§ What is being asked:
Go through the entries below and print each one exactly, leaving out pictures.

(Stored data)
▶

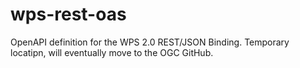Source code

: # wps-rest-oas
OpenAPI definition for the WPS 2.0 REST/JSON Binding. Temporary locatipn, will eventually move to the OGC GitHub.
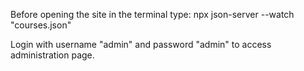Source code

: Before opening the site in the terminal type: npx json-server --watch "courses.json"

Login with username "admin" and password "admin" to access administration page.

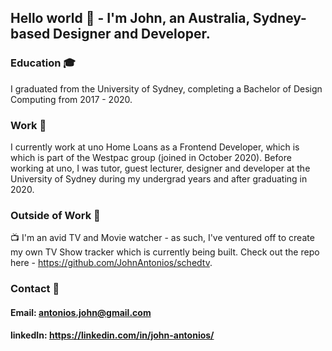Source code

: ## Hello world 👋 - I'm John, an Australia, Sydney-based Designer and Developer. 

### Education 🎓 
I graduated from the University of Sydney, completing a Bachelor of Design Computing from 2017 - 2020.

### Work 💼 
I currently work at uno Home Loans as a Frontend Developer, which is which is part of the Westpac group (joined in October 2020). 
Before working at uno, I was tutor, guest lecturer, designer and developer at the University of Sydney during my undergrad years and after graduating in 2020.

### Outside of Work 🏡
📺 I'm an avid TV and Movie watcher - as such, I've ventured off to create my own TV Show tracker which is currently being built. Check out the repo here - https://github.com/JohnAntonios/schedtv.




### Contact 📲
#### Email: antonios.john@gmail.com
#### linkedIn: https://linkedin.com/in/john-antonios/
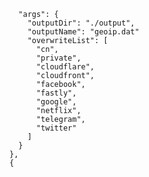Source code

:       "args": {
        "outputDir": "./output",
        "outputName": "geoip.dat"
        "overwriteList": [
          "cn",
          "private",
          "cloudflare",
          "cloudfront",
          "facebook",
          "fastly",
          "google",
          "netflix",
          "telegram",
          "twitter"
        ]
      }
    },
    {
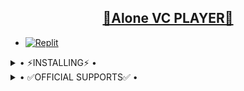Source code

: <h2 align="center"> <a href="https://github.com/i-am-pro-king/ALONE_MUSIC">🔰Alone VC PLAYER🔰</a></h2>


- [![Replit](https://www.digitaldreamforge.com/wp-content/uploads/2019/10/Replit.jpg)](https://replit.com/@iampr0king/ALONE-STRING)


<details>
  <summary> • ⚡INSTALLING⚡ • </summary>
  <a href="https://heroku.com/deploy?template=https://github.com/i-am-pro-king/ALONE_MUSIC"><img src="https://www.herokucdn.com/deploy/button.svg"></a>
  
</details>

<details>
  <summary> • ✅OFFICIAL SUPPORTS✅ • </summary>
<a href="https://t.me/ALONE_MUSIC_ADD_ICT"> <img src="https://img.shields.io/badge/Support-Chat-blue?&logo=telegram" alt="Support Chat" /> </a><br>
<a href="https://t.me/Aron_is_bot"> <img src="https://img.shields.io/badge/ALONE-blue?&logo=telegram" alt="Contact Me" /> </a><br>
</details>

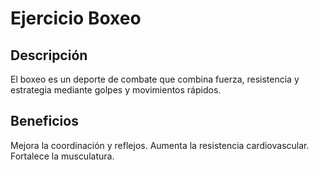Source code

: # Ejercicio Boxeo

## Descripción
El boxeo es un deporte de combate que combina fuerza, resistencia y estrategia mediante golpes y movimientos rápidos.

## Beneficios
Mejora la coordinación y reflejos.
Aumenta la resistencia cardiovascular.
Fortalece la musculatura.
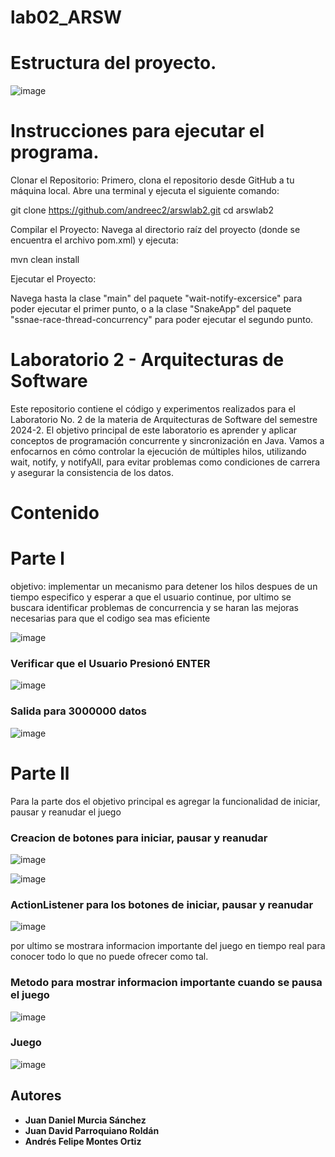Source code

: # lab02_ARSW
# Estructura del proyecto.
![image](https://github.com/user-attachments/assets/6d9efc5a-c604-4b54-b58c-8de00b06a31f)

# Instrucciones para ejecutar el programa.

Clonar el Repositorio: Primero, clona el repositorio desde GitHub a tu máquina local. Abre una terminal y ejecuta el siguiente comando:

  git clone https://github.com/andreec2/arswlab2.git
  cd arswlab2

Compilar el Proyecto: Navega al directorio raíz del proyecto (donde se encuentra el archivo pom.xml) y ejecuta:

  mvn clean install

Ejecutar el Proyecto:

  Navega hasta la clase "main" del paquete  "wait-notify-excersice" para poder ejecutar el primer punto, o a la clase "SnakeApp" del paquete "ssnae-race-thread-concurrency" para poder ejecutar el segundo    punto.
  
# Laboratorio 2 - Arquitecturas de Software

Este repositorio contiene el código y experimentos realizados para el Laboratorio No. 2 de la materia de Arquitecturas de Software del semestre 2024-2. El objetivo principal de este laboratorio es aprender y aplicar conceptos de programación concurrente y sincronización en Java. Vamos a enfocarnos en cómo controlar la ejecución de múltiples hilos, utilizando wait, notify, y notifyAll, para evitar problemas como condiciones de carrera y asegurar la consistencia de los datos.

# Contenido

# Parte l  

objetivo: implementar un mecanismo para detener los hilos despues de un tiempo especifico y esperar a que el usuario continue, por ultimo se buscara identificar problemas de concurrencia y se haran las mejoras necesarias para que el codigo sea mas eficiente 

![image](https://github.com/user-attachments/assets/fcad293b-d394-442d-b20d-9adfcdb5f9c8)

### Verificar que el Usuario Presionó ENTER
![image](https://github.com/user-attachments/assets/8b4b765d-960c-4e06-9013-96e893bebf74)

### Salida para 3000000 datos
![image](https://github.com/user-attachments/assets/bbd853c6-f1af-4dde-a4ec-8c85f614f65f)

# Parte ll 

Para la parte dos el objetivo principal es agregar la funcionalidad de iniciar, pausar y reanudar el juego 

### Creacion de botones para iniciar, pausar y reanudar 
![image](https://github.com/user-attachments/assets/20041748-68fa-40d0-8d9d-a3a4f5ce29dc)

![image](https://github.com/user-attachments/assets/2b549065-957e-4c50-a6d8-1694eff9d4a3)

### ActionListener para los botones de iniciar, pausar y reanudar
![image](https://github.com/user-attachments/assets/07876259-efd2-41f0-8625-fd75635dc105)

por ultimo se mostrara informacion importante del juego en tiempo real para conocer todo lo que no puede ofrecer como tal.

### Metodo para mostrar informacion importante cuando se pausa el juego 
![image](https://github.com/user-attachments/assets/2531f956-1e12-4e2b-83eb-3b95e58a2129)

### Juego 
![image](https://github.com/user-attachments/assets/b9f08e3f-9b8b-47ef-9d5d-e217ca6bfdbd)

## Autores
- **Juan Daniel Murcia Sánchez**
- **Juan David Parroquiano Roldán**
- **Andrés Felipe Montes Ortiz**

◀

§ Output of the exercise:
Source code

: # wps-rest-oas
OpenAPI definition for the WPS 2.0 REST/JSON Binding. Temporary locatipn, will eventually move to the OGC GitHub.
Source code

: Before opening the site in the terminal type: npx json-server --watch "courses.json"

Login with username "admin" and password "admin" to access administration page.

Source code

: ## Hello world 👋 - I'm John, an Australia, Sydney-based Designer and Developer. 

### Education 🎓 
I graduated from the University of Sydney, completing a Bachelor of Design Computing from 2017 - 2020.

### Work 💼 
I currently work at uno Home Loans as a Frontend Developer, which is which is part of the Westpac group (joined in October 2020). 
Before working at uno, I was tutor, guest lecturer, designer and developer at the University of Sydney during my undergrad years and after graduating in 2020.

### Outside of Work 🏡
📺 I'm an avid TV and Movie watcher - as such, I've ventured off to create my own TV Show tracker which is currently being built. Check out the repo here - https://github.com/JohnAntonios/schedtv.




### Contact 📲
#### Email: antonios.john@gmail.com
#### linkedIn: https://linkedin.com/in/john-antonios/
Source code

:       "args": {
        "outputDir": "./output",
        "outputName": "geoip.dat"
        "overwriteList": [
          "cn",
          "private",
          "cloudflare",
          "cloudfront",
          "facebook",
          "fastly",
          "google",
          "netflix",
          "telegram",
          "twitter"
        ]
      }
    },
    {
Source code

: <h2 align="center"> <a href="https://github.com/i-am-pro-king/ALONE_MUSIC">🔰Alone VC PLAYER🔰</a></h2>


- [![Replit](https://www.digitaldreamforge.com/wp-content/uploads/2019/10/Replit.jpg)](https://replit.com/@iampr0king/ALONE-STRING)


<details>
  <summary> • ⚡INSTALLING⚡ • </summary>
  <a href="https://heroku.com/deploy?template=https://github.com/i-am-pro-king/ALONE_MUSIC"><img src="https://www.herokucdn.com/deploy/button.svg"></a>
  
</details>

<details>
  <summary> • ✅OFFICIAL SUPPORTS✅ • </summary>
<a href="https://t.me/ALONE_MUSIC_ADD_ICT"> <img src="https://img.shields.io/badge/Support-Chat-blue?&logo=telegram" alt="Support Chat" /> </a><br>
<a href="https://t.me/Aron_is_bot"> <img src="https://img.shields.io/badge/ALONE-blue?&logo=telegram" alt="Contact Me" /> </a><br>
</details>

Source code

: # Ejercicio Boxeo

## Descripción
El boxeo es un deporte de combate que combina fuerza, resistencia y estrategia mediante golpes y movimientos rápidos.

## Beneficios
Mejora la coordinación y reflejos.
Aumenta la resistencia cardiovascular.
Fortalece la musculatura.
Source code

: # lab02_ARSW
# Estructura del proyecto.
![image](https://github.com/user-attachments/assets/6d9efc5a-c604-4b54-b58c-8de00b06a31f)

# Instrucciones para ejecutar el programa.

Clonar el Repositorio: Primero, clona el repositorio desde GitHub a tu máquina local. Abre una terminal y ejecuta el siguiente comando:

  git clone https://github.com/andreec2/arswlab2.git
  cd arswlab2

Compilar el Proyecto: Navega al directorio raíz del proyecto (donde se encuentra el archivo pom.xml) y ejecuta:

  mvn clean install

Ejecutar el Proyecto:

  Navega hasta la clase "main" del paquete  "wait-notify-excersice" para poder ejecutar el primer punto, o a la clase "SnakeApp" del paquete "ssnae-race-thread-concurrency" para poder ejecutar el segundo    punto.
  
# Laboratorio 2 - Arquitecturas de Software

Este repositorio contiene el código y experimentos realizados para el Laboratorio No. 2 de la materia de Arquitecturas de Software del semestre 2024-2. El objetivo principal de este laboratorio es aprender y aplicar conceptos de programación concurrente y sincronización en Java. Vamos a enfocarnos en cómo controlar la ejecución de múltiples hilos, utilizando wait, notify, y notifyAll, para evitar problemas como condiciones de carrera y asegurar la consistencia de los datos.

# Contenido

# Parte l  

objetivo: implementar un mecanismo para detener los hilos despues de un tiempo especifico y esperar a que el usuario continue, por ultimo se buscara identificar problemas de concurrencia y se haran las mejoras necesarias para que el codigo sea mas eficiente 

![image](https://github.com/user-attachments/assets/fcad293b-d394-442d-b20d-9adfcdb5f9c8)

### Verificar que el Usuario Presionó ENTER
![image](https://github.com/user-attachments/assets/8b4b765d-960c-4e06-9013-96e893bebf74)

### Salida para 3000000 datos
![image](https://github.com/user-attachments/assets/bbd853c6-f1af-4dde-a4ec-8c85f614f65f)

# Parte ll 

Para la parte dos el objetivo principal es agregar la funcionalidad de iniciar, pausar y reanudar el juego 

### Creacion de botones para iniciar, pausar y reanudar 
![image](https://github.com/user-attachments/assets/20041748-68fa-40d0-8d9d-a3a4f5ce29dc)

![image](https://github.com/user-attachments/assets/2b549065-957e-4c50-a6d8-1694eff9d4a3)

### ActionListener para los botones de iniciar, pausar y reanudar
![image](https://github.com/user-attachments/assets/07876259-efd2-41f0-8625-fd75635dc105)

por ultimo se mostrara informacion importante del juego en tiempo real para conocer todo lo que no puede ofrecer como tal.

### Metodo para mostrar informacion importante cuando se pausa el juego 
![image](https://github.com/user-attachments/assets/2531f956-1e12-4e2b-83eb-3b95e58a2129)

### Juego 
![image](https://github.com/user-attachments/assets/b9f08e3f-9b8b-47ef-9d5d-e217ca6bfdbd)

## Autores
- **Juan Daniel Murcia Sánchez**
- **Juan David Parroquiano Roldán**
- **Andrés Felipe Montes Ortiz**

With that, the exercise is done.